■ **The task**
Please return each of the entries that follow, unchanged in every word.

Plain-text document sources:
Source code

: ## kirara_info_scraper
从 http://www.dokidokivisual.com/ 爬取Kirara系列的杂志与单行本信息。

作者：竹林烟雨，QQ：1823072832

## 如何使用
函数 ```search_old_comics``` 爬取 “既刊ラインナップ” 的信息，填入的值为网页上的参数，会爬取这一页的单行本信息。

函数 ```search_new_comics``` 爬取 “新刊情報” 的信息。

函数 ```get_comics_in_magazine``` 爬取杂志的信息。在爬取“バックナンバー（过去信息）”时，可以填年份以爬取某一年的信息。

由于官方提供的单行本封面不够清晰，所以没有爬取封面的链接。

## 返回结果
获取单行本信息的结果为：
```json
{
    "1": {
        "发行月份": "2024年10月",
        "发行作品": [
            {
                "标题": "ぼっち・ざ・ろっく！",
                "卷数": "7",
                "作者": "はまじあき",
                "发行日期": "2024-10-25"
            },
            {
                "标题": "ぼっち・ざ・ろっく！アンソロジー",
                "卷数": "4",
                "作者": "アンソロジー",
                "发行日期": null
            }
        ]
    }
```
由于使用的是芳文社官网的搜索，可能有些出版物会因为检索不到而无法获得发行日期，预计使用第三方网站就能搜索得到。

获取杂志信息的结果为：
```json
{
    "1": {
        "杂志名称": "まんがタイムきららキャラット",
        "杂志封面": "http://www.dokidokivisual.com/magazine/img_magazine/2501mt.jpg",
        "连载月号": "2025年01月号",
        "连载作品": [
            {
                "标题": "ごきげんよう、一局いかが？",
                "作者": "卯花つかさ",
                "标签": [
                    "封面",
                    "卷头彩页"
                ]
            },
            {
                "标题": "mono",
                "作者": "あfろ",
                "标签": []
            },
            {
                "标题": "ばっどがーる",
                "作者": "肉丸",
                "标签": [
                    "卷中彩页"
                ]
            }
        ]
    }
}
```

■ **The answer**
Source code

: ## kirara_info_scraper
从 http://www.dokidokivisual.com/ 爬取Kirara系列的杂志与单行本信息。

作者：竹林烟雨，QQ：1823072832

## 如何使用
函数 ```search_old_comics``` 爬取 “既刊ラインナップ” 的信息，填入的值为网页上的参数，会爬取这一页的单行本信息。

函数 ```search_new_comics``` 爬取 “新刊情報” 的信息。

函数 ```get_comics_in_magazine``` 爬取杂志的信息。在爬取“バックナンバー（过去信息）”时，可以填年份以爬取某一年的信息。

由于官方提供的单行本封面不够清晰，所以没有爬取封面的链接。

## 返回结果
获取单行本信息的结果为：
```json
{
    "1": {
        "发行月份": "2024年10月",
        "发行作品": [
            {
                "标题": "ぼっち・ざ・ろっく！",
                "卷数": "7",
                "作者": "はまじあき",
                "发行日期": "2024-10-25"
            },
            {
                "标题": "ぼっち・ざ・ろっく！アンソロジー",
                "卷数": "4",
                "作者": "アンソロジー",
                "发行日期": null
            }
        ]
    }
```
由于使用的是芳文社官网的搜索，可能有些出版物会因为检索不到而无法获得发行日期，预计使用第三方网站就能搜索得到。

获取杂志信息的结果为：
```json
{
    "1": {
        "杂志名称": "まんがタイムきららキャラット",
        "杂志封面": "http://www.dokidokivisual.com/magazine/img_magazine/2501mt.jpg",
        "连载月号": "2025年01月号",
        "连载作品": [
            {
                "标题": "ごきげんよう、一局いかが？",
                "作者": "卯花つかさ",
                "标签": [
                    "封面",
                    "卷头彩页"
                ]
            },
            {
                "标题": "mono",
                "作者": "あfろ",
                "标签": []
            },
            {
                "标题": "ばっどがーる",
                "作者": "肉丸",
                "标签": [
                    "卷中彩页"
                ]
            }
        ]
    }
}
```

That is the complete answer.